A Wrinkle in Time is one of my all time favorite books. I have no idea how many times I have read it. I remember reading it as a child and being overwhelmed with how great it was. I devoured all of Madeleine L’Engle’s books, but A Wrinkle in Time is still my favorite.
I was reading my new Writer’s Digest magazine today and a short story contest winner quoted Madeleine’s Newberry acceptance speech and it really hit home. She said, “Unless a writer works constantly to improve and refine the tools of his trade, they will be useless instruments if and when the moment of inspiration, of revelation does come. This is the moment when a writer is spoken through, the moment that a writer must accept with gratitude and humility, and then attempt, as best he can, to communicate to others.”
It helps me to think about daily writing in this way. If you are writing daily and refining your skills, then you’ll be ready to do your best work when the lightning strikes and you get those one of a kind ideas. I have written the last two days and that feels good. It hasn’t been my best work to date, nothing too brilliant, but there are words on the paper. I need to keep showing up at the page and refine my skills.
In doing some more research tonight for this post, I found another quote that moved me. More sage advice from one of my personal heroes.

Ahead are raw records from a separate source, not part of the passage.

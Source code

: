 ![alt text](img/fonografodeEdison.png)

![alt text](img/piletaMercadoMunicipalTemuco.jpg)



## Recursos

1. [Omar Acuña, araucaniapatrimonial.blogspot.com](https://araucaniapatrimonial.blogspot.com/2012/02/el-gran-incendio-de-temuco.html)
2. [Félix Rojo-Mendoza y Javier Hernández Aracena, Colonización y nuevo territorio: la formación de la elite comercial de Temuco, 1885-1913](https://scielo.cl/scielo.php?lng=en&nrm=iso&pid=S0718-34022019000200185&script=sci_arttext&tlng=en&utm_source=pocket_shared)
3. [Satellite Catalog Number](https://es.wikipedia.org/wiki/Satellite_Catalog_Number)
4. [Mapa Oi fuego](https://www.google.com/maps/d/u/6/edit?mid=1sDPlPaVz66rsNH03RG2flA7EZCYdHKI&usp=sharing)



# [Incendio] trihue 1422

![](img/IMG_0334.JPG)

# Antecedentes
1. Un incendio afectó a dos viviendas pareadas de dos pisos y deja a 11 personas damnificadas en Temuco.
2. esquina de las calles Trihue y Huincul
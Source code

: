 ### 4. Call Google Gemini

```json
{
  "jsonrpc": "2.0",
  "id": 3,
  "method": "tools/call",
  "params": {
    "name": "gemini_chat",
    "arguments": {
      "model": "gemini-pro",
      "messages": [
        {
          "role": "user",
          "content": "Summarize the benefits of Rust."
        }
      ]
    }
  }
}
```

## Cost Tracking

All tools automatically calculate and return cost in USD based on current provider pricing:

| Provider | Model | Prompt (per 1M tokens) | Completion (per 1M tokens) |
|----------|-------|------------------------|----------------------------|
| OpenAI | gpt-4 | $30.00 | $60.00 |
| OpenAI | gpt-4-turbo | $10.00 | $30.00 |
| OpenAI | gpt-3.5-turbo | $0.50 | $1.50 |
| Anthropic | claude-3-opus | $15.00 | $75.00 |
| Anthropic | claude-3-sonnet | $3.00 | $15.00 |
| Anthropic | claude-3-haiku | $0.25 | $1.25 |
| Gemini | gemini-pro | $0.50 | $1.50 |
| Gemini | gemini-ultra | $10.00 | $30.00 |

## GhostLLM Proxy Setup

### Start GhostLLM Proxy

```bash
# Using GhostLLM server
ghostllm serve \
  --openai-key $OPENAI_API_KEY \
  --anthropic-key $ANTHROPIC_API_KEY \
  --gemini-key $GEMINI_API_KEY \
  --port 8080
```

I have advice for people who want to write. I don’t care whether they’re 5 or 500. There are three things that are important: First, if you want to write, you need to keep an honest, unpublishable journal that nobody reads, nobody but you. Where you just put down what you think about life, what you think about things, what you think is fair and what you think is unfair. And second, you need to read. You can’t be a writer if you’re not a reader. It’s the great writers who teach us how to write. The third thing is to write. Just write a little bit every day. Even if it’s for only half an hour — write, write, write.
It’s true that great writers teach us how to write and I’m thankful to have Madeleine L’Engle as a teacher.